Most states' advance care planning laws and forms were created 30 to 40 years ago. Some have been amended to reflect contemporary treatment options and to allow the expression of individual care preferences. Most have not.
In doing research for her 2015 book, The practical guide to Health Care Advance Directives, it became obvious to attorney Jo Kline that almost all advance directive forms continue to be difficult and confusing to complete and do not accurately reflect the care wishes of the future patient. What good are instructions that are not accurately communicated to the patient's proxy and health care providers?

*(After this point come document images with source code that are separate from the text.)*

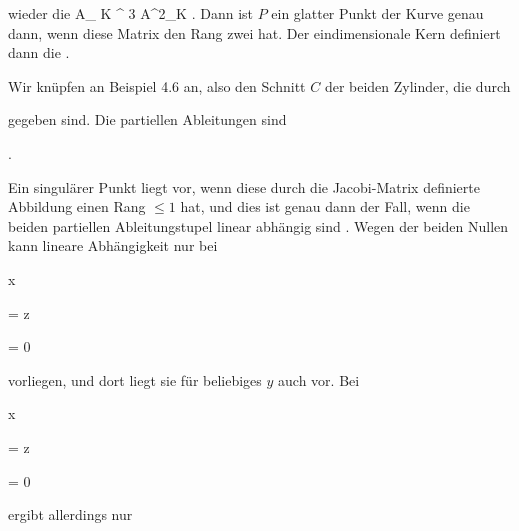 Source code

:  wieder die  {}
 {{ {\mathbb A}_{ K }^{ 3  } }} {{\mathbb A}^{2}_{K}
} {.}
Dann ist $P$ ein glatter Punkt der Kurve genau dann, wenn diese Matrix den Rang zwei hat. Der eindimensionale Kern definiert dann die  {.}



{


Wir knüpfen an
Beispiel 4.6
an, also den Schnitt $C$ der beiden Zylinder, die durch


 {  }


gegeben sind. Die partiellen Ableitungen sind


 { . }


Ein singulärer Punkt liegt vor, wenn diese durch die Jacobi-Matrix definierte Abbildung einen Rang $\leq 1$ hat, und dies ist genau dann der Fall, wenn die beiden partiellen Ableitungstupel linear abhängig sind
 {} {.}
Wegen der beiden Nullen kann lineare Abhängigkeit nur bei


\mavergleichskette

{\vergleichskette

{ x
}

{ = }{ z
}

{ = }{ 0
}

{    }{
}

{   }{
}

}
{}{}{}
vorliegen, und dort liegt sie für beliebiges $y$ auch vor. Bei


\mavergleichskette

{\vergleichskette

{ x
}

{ = }{ z
}

{ = }{ 0
}

{    }{
}

{   }{
}

}
{}{}{}
ergibt allerdings nur


\mavergleichskette

}

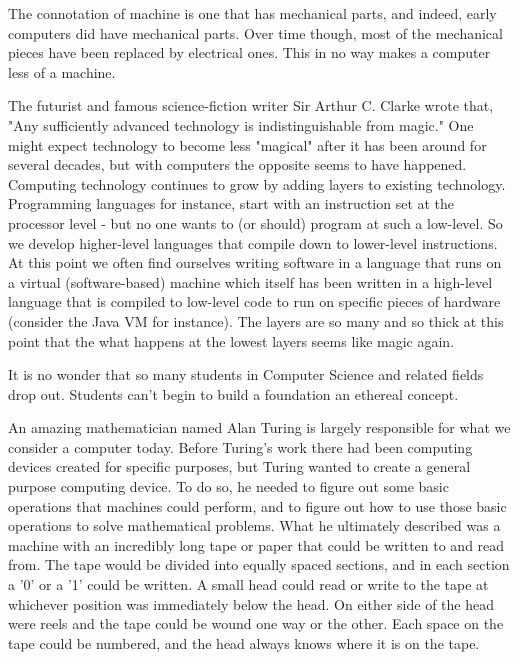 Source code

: \documentclass[11pt,fleqn]{book} %
\begin{document}
The connotation of machine is one that has mechanical parts, and indeed, early computers did have mechanical parts.  Over time though, most of the mechanical pieces have been replaced by electrical ones.  This in no way makes a computer less of a machine.

The futurist and famous science-fiction writer Sir Arthur C. Clarke wrote that, "Any sufficiently advanced technology is indistinguishable from magic."  One might expect technology to become less "magical" after it has been around for several decades, but with computers the opposite seems to have happened.  Computing technology continues to grow by adding layers to existing technology.  Programming languages for instance, start with an instruction set at the processor level - but no one wants to (or should) program at such a low-level.  So we develop higher-level languages that compile down to lower-level instructions. At this point we often find ourselves writing software in a language that runs on a virtual (software-based) machine which itself has been written in a high-level language that is compiled to low-level code to run on specific pieces of hardware (consider the Java VM for instance).  The layers are so many and so thick at this point that the what happens at the lowest layers seems like magic again. 

It is no wonder that so many students in Computer Science and related fields drop out.  Students can't begin to build a foundation an ethereal concept.

An amazing mathematician named Alan Turing is largely responsible for what we consider a computer today.  Before Turing's work there had been computing devices created for specific purposes, but Turing wanted to create a general purpose computing device.  To do so, he needed to figure out some basic operations that machines could perform, and to figure out how to use those basic operations to solve mathematical problems.  What he ultimately described was a machine with an incredibly long tape or paper that could be written to and read from.  The tape would be divided into equally spaced sections, and in each section a '0' or a '1' could be written.  A small head could read or write to the tape at whichever position was immediately below the head.  On either side of the head were reels and the tape could be wound one way or the other.  Each space on the tape could be numbered, and the head always knows where it is on the tape.
\end{document}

The Health Care Advance Directives offered here are the product of Jo's research, writing and teaching about end-of-life decision making for over a decade. The Multistate version is meant to be used throughout the United States, subject to the restrictions detailed on the "MULTISTATE Directive" page. Most importantly, these advance directives are easily understood by the Declarant as well as those entrusted to act as the Declarant's advocates.
Effective January 1, 2016, Medicare benefits include patient-physician Advance Care Planning during an annual wellness visit or at a separate appointment (with coinsurance).
The right time to make a plan for managing health care and end-of-life care is while you still can. The time is now.